With iOS 8 came a huge update to iCloud. Before, iCloud was just this service up on the web where you could store files and then pull them down for use. In the update, Apple added iCloud Drive, commonly referred to as the “Dropbox-killer.” It’s basically Apple’s version of Google Drive. Apple currently has a version set up for all of its iDevices (obviously) running iOS 8, Windows machines (7 or later), and Macs (as long as they’re running OS X Yosemite).
Today we’re going to do an analysis of iCloud Drive; we’ll also compare it to Google Drive and Dropbox. Is it really a “Dropbox-killer” or will Dropbox survive?
iCloud Drive looks like a great service. I personally don’t use iCloud, but I may start now that Drive is out. There are a few problems with iCloud Drive, however. First, you only get 5 free GB of space. Google Drive gives you 15 GB of free space. Dropbox, however, only gives 2 GB — but there’s a catch. With Dropbox you can get up to 16 GB of free space by referring friends, something that Apple doesn’t offer. So Apple didn’t beat Google with the free space, and it sort of killed Dropbox. Yes, you can get more space in Dropbox eventually, but to start, iCloud wins here against Dropbox.
Now let’s look at pricing. The pricing options options for iCloud Drive aren’t awful, but they just can’t compare with Google. Look at the following comparison of pricing. Google wins here in terms of storage for the price.
- iCloud: $0.99/month for 20 GB
- Google: $1.99/month for 100 GB
- iCloud: $3.99/month for 200 GB
- Google: $9.99/month for 1 TB
- iCloud: $9.99/month for 500 GB
- Google: $99.99/month for 10 TB
- iCloud: $19.99/month for 1 TB
- Google: $299.99/month for 20 TB
- Google: $399.99/month for 30 TB
We see here that Google wins in terms of storage for price, but Google’s storage plans aren’t quite as user friendly as Apple’s are. I would probably only need 20 GB, so I might go with Google’s free (15 GB) plan. Apple’s plan costs $0.99 for 20 GB, then Google charges a dollar more for 5x as much (100 GB) storage. Sorry Apple.

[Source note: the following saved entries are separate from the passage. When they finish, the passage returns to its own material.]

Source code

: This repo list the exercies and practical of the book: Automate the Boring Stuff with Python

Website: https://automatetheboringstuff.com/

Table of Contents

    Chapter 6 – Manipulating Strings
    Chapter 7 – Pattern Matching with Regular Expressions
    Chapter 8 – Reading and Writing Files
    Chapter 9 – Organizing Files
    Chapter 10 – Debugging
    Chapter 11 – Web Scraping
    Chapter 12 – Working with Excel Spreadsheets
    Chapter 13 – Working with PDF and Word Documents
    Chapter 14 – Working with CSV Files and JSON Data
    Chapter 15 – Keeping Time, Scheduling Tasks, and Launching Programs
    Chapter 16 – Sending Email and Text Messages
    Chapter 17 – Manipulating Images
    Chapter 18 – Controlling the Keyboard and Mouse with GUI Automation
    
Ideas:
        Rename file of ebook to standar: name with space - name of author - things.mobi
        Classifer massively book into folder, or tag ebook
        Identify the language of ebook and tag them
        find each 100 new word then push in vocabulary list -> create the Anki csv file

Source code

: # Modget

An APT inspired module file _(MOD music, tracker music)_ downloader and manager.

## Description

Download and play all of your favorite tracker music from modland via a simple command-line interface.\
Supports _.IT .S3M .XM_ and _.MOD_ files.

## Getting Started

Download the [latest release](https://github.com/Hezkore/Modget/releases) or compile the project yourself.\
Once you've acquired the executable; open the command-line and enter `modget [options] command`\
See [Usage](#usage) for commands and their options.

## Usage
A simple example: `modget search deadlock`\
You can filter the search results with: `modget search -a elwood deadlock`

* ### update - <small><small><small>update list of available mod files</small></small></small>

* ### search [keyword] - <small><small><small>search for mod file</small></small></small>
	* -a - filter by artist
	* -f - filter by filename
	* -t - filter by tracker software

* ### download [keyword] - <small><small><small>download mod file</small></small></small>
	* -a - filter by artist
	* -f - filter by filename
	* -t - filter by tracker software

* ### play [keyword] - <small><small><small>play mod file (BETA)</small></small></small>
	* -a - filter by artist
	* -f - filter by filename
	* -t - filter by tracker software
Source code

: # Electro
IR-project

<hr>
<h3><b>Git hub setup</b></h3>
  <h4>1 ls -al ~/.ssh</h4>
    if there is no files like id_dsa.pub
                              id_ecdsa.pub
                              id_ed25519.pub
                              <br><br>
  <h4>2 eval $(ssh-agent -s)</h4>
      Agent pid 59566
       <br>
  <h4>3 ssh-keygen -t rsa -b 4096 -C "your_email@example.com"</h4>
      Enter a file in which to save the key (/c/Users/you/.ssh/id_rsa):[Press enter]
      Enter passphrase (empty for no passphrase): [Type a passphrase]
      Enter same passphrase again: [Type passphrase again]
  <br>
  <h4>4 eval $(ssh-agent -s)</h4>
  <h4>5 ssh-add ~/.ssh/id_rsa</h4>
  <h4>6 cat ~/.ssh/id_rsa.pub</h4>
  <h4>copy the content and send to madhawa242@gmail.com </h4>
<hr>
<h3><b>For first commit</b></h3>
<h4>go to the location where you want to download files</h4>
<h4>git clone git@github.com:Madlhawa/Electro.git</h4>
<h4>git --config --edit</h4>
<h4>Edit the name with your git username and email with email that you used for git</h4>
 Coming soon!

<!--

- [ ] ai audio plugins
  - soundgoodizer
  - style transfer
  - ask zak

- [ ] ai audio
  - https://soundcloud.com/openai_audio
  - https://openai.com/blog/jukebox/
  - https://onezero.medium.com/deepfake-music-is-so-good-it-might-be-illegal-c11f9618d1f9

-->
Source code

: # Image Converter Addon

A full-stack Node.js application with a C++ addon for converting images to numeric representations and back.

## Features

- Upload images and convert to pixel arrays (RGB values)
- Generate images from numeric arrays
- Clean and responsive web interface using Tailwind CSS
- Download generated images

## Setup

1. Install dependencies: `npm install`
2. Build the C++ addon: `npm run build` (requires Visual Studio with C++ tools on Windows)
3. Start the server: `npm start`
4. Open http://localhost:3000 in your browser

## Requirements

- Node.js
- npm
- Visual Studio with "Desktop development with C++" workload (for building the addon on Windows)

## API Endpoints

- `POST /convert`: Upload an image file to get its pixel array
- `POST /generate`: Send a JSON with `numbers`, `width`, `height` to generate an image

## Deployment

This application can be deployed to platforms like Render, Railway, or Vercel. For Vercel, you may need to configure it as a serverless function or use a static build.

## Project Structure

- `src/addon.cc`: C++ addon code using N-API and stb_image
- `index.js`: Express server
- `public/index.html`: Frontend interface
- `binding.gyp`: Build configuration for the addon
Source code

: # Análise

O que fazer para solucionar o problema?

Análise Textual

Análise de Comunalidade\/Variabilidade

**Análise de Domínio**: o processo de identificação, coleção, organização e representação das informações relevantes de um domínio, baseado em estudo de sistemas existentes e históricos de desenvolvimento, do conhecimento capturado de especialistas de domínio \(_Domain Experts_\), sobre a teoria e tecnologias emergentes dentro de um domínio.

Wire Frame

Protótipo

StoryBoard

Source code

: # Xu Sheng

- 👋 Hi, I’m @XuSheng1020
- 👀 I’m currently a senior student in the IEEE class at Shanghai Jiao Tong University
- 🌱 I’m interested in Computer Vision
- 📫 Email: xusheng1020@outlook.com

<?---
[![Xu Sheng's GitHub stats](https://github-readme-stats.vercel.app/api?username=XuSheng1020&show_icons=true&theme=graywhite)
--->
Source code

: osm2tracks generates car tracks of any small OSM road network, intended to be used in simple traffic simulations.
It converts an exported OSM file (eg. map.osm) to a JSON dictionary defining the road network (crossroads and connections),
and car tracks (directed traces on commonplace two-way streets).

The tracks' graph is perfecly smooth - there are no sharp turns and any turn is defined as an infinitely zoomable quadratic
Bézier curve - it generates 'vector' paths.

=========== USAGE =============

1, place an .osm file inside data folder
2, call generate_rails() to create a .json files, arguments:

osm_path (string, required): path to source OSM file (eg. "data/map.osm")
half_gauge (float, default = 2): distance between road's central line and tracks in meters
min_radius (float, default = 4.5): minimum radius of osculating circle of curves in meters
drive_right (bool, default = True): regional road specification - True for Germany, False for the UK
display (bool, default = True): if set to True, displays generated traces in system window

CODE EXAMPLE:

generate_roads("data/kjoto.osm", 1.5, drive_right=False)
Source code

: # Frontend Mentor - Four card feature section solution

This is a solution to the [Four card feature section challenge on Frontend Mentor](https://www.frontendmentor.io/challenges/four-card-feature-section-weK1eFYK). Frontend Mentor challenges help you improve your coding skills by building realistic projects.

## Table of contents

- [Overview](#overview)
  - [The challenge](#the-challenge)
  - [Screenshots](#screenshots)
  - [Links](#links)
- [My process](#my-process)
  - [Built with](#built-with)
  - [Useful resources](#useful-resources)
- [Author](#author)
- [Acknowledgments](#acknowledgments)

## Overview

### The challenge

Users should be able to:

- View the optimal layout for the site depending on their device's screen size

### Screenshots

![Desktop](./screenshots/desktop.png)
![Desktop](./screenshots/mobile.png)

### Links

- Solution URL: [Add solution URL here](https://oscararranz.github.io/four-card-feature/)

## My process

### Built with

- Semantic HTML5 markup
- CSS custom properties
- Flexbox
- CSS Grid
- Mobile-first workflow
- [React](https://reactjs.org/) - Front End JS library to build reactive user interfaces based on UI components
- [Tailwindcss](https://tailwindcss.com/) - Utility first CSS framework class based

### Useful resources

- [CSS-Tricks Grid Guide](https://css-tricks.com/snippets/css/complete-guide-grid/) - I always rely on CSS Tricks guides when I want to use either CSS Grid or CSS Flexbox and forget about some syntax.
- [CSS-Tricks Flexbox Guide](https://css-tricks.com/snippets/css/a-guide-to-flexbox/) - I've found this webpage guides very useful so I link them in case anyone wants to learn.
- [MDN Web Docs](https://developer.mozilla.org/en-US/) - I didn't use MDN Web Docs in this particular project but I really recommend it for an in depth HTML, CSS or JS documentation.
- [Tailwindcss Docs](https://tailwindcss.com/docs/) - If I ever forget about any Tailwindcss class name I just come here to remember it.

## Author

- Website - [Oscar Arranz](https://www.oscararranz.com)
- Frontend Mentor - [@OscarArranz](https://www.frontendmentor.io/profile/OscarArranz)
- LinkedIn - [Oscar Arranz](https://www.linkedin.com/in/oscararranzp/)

Then things start to lean in Apple’s favor. Whereas Google jumps straight to 1 TB for $9.99 (few users need this much), iCloud goes to 200 GB for $3.99, a much more affordable price per year. Then Google jumps to 10 TB for $99.99/month! The problem here is that Google’s prices are better up to 1 TB, but then it jumps so high that the user would be paying A LOT for their storage. Ultimately, I probably would go with Google simply because it’s the same price for 1 TB as it is for Apple’s 500 GB.
How does Dropbox compare? Not very well. You have to upgrade to a Pro plan and subscribe to monthly or yearly (depending on how you would like to pay) Pro 1 TB plan. The Pro plan costs $9.99/month or $99/year, so it’s comparable to Google Drive.
Apple has a big marketing slogan for iCloud Drive, “Edits you make on one device appear on all of them.” What do we have to say about this? Big deal. Not! (More tactful comments, right?) Apple says “all of your devices,” but what about accessibility on Android platforms? That’s where Dropbox and Google kind of kill Apple. You can get Dropbox and Google Drive on all devices, but iCloud is only available for Apple devices. That’s not very helpful. Dropbox and Google Drive win here.
So is iCloud Drive a Dropbox-killer? Not currently. Is it better than Google Drive? Not currently. As Apple updates iCloud Drive (as I’m sure they will), and more pricing and storage options become available, iCloud Drive could become real competition for Google. Is iCloud Drive competition now? Sort of. It provides some competition due to the sheer number of Apple users, but on a large scale it simply doesn’t compare right now.